Up until this point, Jane has lived her life avoiding risk and instead banking on responsibility and stability. She harbors dreams of writing fiction but has gone to school for teaching. Her mom raised her as a single woman, so Jane has learned never to be dependent on men. She works two jobs to put herself through school. So when she finds herself actually a pregnant virgin at no fault of her own, she wants to throw her hands up, admit defeat to the gods of "good things come to those who wait,"  and pursue those potentially life-changing butterflies she feels with Rafael, especially after hours-long conversations with him are making her fall in love.

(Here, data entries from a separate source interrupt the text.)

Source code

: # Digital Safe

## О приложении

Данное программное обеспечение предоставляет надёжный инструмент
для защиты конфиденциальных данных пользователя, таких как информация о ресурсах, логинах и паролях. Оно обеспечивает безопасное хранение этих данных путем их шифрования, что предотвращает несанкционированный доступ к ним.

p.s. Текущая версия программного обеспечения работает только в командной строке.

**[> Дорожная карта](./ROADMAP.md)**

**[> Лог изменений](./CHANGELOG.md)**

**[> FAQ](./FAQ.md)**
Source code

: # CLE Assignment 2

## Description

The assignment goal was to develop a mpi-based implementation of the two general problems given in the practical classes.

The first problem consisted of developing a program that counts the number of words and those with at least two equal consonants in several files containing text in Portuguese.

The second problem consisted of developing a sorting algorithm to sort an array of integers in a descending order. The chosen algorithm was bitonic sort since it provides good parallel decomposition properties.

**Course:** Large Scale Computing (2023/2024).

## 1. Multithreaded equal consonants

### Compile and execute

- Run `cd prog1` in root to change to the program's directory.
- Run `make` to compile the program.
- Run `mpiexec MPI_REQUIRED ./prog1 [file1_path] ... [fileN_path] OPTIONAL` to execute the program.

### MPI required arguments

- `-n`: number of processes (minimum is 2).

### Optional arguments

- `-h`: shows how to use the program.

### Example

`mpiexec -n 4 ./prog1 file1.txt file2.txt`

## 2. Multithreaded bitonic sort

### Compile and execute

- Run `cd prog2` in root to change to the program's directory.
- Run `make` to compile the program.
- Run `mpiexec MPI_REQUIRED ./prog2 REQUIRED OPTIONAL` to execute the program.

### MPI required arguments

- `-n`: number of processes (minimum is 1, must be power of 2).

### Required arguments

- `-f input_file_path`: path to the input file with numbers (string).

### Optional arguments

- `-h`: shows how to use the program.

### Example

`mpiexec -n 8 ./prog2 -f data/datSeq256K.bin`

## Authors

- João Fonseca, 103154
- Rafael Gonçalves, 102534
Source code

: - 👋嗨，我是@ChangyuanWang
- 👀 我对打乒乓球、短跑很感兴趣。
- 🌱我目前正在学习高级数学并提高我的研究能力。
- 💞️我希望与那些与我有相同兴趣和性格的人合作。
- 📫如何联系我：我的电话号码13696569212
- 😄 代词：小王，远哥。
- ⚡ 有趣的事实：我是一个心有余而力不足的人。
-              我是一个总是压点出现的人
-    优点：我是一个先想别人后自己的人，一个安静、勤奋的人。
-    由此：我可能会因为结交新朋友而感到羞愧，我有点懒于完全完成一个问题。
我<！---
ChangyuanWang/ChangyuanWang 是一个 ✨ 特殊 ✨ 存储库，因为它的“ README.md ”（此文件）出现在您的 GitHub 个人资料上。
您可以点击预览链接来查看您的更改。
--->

I sort of love this story line. First of all, Jane is a character who is strong-willed without being reckless, considerate without being demur, and a role model while still allowing room for error. We need more characters like her on television.  Second of all, the story subverts the traditional romantic comedy, which treats the woman as a shell of a person by which the obstacle of securing a man she becomes whole. Jane is already her own person with legitimate aspirations, and she is feeling things in her heart that make her want to take a risk which could enhance her life, or change it for the worse. For once, this "risking everything for love" story is one I can get behind, because Jane feels more three-dimensional than many romantic comedies--a character with real agency.

Which, of course, makes me reflect on all the times I have or haven't taken risks. Yes, I moved to two foreign countries to pursue passions, but I always knew I could come home (and alas, I have), so for some reason those adventures still feel like calculated risks. More often, though, I've had the nagging "should I text" thoughts after someone exited my life too soon (either by my design or theirs) and the hope that going all-in could change our fate. I've had the friendly brunches/drinks/dinners with exes, where I've kept my composure and shown them, mostly truthfully, that I am doing great and that my life has its direction (like Jane's, regardless of partner). Many times I've accepted these events as the right thing and eschewed regret. But I don't think I have ever irrevocably risked it all, even though when I was younger I thought I wore my heart on my sleeve; I've discovered I'm sometimes way too rational, and hence I shy away from true risk-taking behavior.  Even recently I realized, thanks to a discussion with a friend, that the way I drink (casually, never in excess) has never been to let loose to the point of forgetting or exceeding limits; it's to get a little closer to the authenticity of a moment in which the rational details of time, place and company merge with the monumental emotions of certain moments. I love feeling overwhelmed by the emotional gravity of stories I hear/read/watch, but in my own life I tend to let rationality dominate. When slightly buzzed, I feel that it's easier to merge the rational with the emotional sides of my brain and I want to get better at this sober.

But I also can't lie and say I don't dream about a moment in my life where I grab my bike, pedal through the snow, and show up unannounced at someone's door and say, let's do this. For real. You're worth the risk.